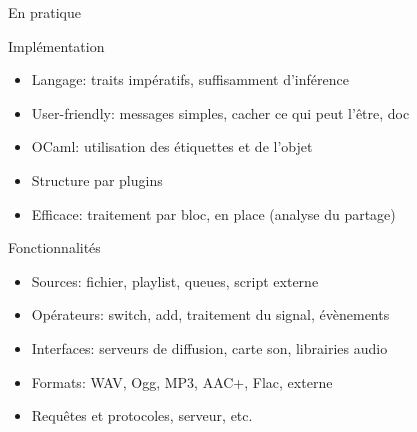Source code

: \documentclass{beamer}
\begin{document}
\begin{frame}{En pratique}

\begin{block}{Implémentation}
\begin{itemize}
 \item Langage: traits impératifs, suffisamment d'inférence
 \item User-friendly:
   messages simples, cacher ce qui peut l'être, doc
 \item OCaml: utilisation des étiquettes et de l'objet
 \item Structure par plugins
 \item Efficace: traitement par bloc, en place (analyse du partage)
\end{itemize}
\end{block}

\vfill

\begin{block}{Fonctionnalités}
\begin{itemize}
\item Sources: fichier, playlist, queues, script externe
\item Opérateurs: switch, add, traitement du signal, évènements
\item Interfaces: serveurs de diffusion, carte son, librairies audio
\item Formats: WAV, Ogg, MP3, AAC+, Flac, externe
\item Requêtes et protocoles, serveur, etc.
\end{itemize}
\end{block}

\end{frame}


\end{document}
+---+
◆ WHAT TO DO
Only the lines from the one containing "son, librairies audio" through the last line of the material should be returned, each one exactly as written.

◆ RESPONSE TO THIS EXERCISE
\item Interfaces: serveurs de diffusion, carte son, librairies audio
\item Formats: WAV, Ogg, MP3, AAC+, Flac, externe
\item Requêtes et protocoles, serveur, etc.
\end{itemize}
\end{block}

\end{frame}


\end{document}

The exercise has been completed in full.